** Opening Records block **

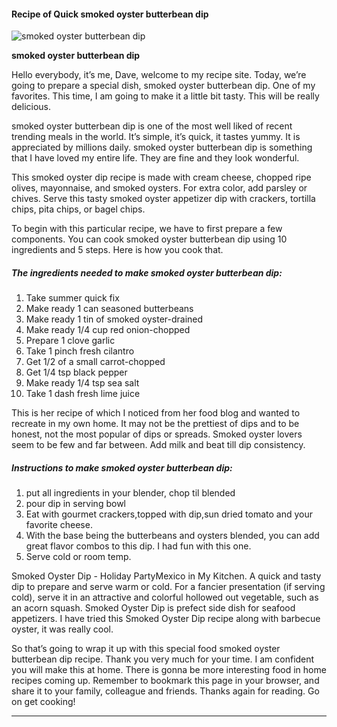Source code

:             

#### Recipe of Quick smoked oyster butterbean dip

![smoked oyster butterbean dip](https://img-global.cpcdn.com/recipes/70342673/751x532cq70/smoked-oyster-butterbean-dip-recipe-main-photo.jpg)

**smoked oyster butterbean dip**

Hello everybody, it’s me, Dave, welcome to my recipe site. Today, we’re going to prepare a special dish, smoked oyster butterbean dip. One of my favorites. This time, I am going to make it a little bit tasty. This will be really delicious.

smoked oyster butterbean dip is one of the most well liked of recent trending meals in the world. It’s simple, it’s quick, it tastes yummy. It is appreciated by millions daily. smoked oyster butterbean dip is something that I have loved my entire life. They are fine and they look wonderful.

This smoked oyster dip recipe is made with cream cheese, chopped ripe olives, mayonnaise, and smoked oysters. For extra color, add parsley or chives. Serve this tasty smoked oyster appetizer dip with crackers, tortilla chips, pita chips, or bagel chips.

To begin with this particular recipe, we have to first prepare a few components. You can cook smoked oyster butterbean dip using 10 ingredients and 5 steps. Here is how you cook that.

##### The ingredients needed to make smoked oyster butterbean dip:

1.  Take summer quick fix
2.  Make ready 1 can seasoned butterbeans
3.  Make ready 1 tin of smoked oyster-drained
4.  Make ready 1/4 cup red onion-chopped
5.  Prepare 1 clove garlic
6.  Take 1 pinch fresh cilantro
7.  Get 1/2 of a small carrot-chopped
8.  Get 1/4 tsp black pepper
9.  Make ready 1/4 tsp sea salt
10.  Take 1 dash fresh lime juice

This is her recipe of which I noticed from her food blog and wanted to recreate in my own home. It may not be the prettiest of dips and to be honest, not the most popular of dips or spreads. Smoked oyster lovers seem to be few and far between. Add milk and beat till dip consistency.

##### Instructions to make smoked oyster butterbean dip:

1.  put all ingredients in your blender, chop til blended
2.  pour dip in serving bowl
3.  Eat with gourmet crackers,topped with dip,sun dried tomato and your favorite cheese.
4.  With the base being the butterbeans and oysters blended, you can add great flavor combos to this dip. I had fun with this one.
5.  Serve cold or room temp.

Smoked Oyster Dip - Holiday PartyMexico in My Kitchen. A quick and tasty dip to prepare and serve warm or cold. For a fancier presentation (if serving cold), serve it in an attractive and colorful hollowed out vegetable, such as an acorn squash. Smoked Oyster Dip is prefect side dish for seafood appetizers. I have tried this Smoked Oyster Dip recipe along with barbecue oyster, it was really cool.

So that’s going to wrap it up with this special food smoked oyster butterbean dip recipe. Thank you very much for your time. I am confident you will make this at home. There is gonna be more interesting food in home recipes coming up. Remember to bookmark this page in your browser, and share it to your family, colleague and friends. Thanks again for reading. Go on get cooking!

* * *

** Closing Records block **

Task goal:
Each line of the entries where the string "special" occurs should be shown.

Exercise response:
Hello everybody, it’s me, Dave, welcome to my recipe site. Today, we’re going to prepare a special dish, smoked oyster butterbean dip. One of my favorites. This time, I am going to make it a little bit tasty. This will be really delicious.
So that’s going to wrap it up with this special food smoked oyster butterbean dip recipe. Thank you very much for your time. I am confident you will make this at home. There is gonna be more interesting food in home recipes coming up. Remember to bookmark this page in your browser, and share it to your family, colleague and friends. Thanks again for reading. Go on get cooking!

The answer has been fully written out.